Read the records beneath this task and copy every line that contains the string "which".

====== RECORDS FOR THIS EXERCISE ======

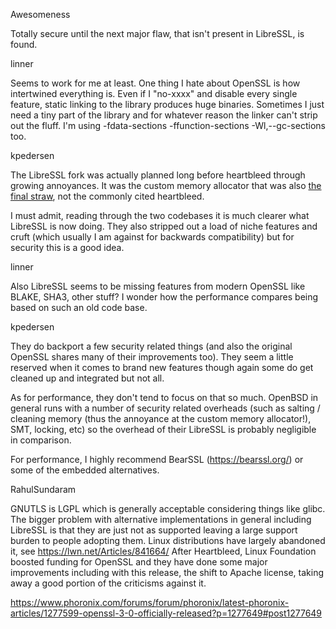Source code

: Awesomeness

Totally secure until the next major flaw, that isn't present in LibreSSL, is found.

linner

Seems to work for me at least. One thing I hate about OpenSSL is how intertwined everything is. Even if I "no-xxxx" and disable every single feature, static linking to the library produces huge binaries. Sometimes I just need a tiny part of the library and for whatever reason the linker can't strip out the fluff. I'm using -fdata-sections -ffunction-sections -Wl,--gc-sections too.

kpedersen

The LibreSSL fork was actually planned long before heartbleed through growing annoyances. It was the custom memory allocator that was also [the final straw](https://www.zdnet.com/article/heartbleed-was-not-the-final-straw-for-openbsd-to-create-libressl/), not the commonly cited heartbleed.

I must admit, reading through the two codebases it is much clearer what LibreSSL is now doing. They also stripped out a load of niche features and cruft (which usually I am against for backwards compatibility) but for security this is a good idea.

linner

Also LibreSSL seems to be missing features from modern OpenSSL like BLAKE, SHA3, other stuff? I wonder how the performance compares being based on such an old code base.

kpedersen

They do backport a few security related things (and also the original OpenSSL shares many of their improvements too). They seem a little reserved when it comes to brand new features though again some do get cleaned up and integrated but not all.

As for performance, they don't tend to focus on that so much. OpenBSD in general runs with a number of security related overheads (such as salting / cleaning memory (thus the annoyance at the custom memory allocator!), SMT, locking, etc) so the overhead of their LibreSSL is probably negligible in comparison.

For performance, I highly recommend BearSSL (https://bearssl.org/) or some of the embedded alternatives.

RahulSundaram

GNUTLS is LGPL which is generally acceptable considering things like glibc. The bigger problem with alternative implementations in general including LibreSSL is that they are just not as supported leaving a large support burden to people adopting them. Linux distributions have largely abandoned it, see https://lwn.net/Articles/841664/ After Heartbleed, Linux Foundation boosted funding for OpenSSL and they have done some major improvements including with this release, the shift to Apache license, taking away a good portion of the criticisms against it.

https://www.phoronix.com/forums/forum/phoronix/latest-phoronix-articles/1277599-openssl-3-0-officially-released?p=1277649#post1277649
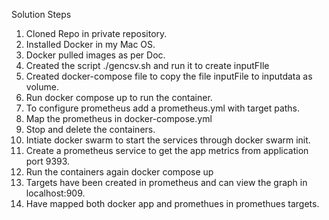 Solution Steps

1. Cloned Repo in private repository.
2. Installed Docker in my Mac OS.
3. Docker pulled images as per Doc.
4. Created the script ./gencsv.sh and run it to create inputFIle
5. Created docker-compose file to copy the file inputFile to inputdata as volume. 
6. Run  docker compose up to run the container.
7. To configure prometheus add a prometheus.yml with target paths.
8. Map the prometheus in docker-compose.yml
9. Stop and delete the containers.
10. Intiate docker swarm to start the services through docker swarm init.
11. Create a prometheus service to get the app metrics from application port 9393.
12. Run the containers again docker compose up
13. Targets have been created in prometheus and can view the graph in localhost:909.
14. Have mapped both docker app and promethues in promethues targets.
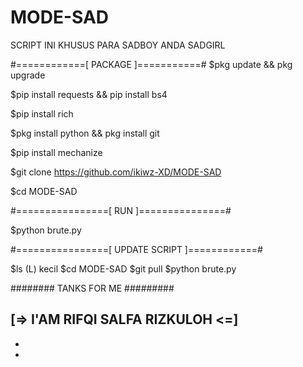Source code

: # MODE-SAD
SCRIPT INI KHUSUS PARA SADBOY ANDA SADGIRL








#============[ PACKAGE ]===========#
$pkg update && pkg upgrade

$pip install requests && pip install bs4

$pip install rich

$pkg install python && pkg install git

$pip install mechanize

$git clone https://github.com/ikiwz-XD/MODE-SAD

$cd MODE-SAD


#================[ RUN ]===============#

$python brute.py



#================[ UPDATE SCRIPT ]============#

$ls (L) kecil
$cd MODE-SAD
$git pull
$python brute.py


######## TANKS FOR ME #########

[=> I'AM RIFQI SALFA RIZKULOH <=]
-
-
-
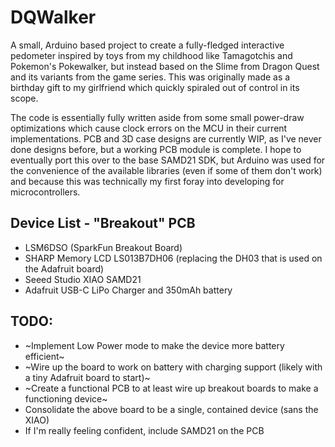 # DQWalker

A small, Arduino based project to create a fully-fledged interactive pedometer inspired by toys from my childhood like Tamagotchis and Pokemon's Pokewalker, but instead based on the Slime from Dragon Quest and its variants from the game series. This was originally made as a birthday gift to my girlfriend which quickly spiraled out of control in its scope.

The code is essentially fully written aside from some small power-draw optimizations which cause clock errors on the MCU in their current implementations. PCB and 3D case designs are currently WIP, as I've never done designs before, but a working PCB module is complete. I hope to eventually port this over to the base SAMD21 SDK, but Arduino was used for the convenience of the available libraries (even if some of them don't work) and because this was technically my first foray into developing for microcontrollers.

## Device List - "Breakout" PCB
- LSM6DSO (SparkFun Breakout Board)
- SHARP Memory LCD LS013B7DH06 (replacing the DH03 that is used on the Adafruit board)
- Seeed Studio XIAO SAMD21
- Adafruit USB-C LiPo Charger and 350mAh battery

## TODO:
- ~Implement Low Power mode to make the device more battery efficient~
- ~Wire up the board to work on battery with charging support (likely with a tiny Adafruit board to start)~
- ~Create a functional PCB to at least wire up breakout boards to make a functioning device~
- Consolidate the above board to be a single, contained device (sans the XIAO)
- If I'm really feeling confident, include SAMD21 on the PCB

======

→ **OUTPUT BELOW**
I must admit, reading through the two codebases it is much clearer what LibreSSL is now doing. They also stripped out a load of niche features and cruft (which usually I am against for backwards compatibility) but for security this is a good idea.
GNUTLS is LGPL which is generally acceptable considering things like glibc. The bigger problem with alternative implementations in general including LibreSSL is that they are just not as supported leaving a large support burden to people adopting them. Linux distributions have largely abandoned it, see https://lwn.net/Articles/841664/ After Heartbleed, Linux Foundation boosted funding for OpenSSL and they have done some major improvements including with this release, the shift to Apache license, taking away a good portion of the criticisms against it.
A small, Arduino based project to create a fully-fledged interactive pedometer inspired by toys from my childhood like Tamagotchis and Pokemon's Pokewalker, but instead based on the Slime from Dragon Quest and its variants from the game series. This was originally made as a birthday gift to my girlfriend which quickly spiraled out of control in its scope.
The code is essentially fully written aside from some small power-draw optimizations which cause clock errors on the MCU in their current implementations. PCB and 3D case designs are currently WIP, as I've never done designs before, but a working PCB module is complete. I hope to eventually port this over to the base SAMD21 SDK, but Arduino was used for the convenience of the available libraries (even if some of them don't work) and because this was technically my first foray into developing for microcontrollers.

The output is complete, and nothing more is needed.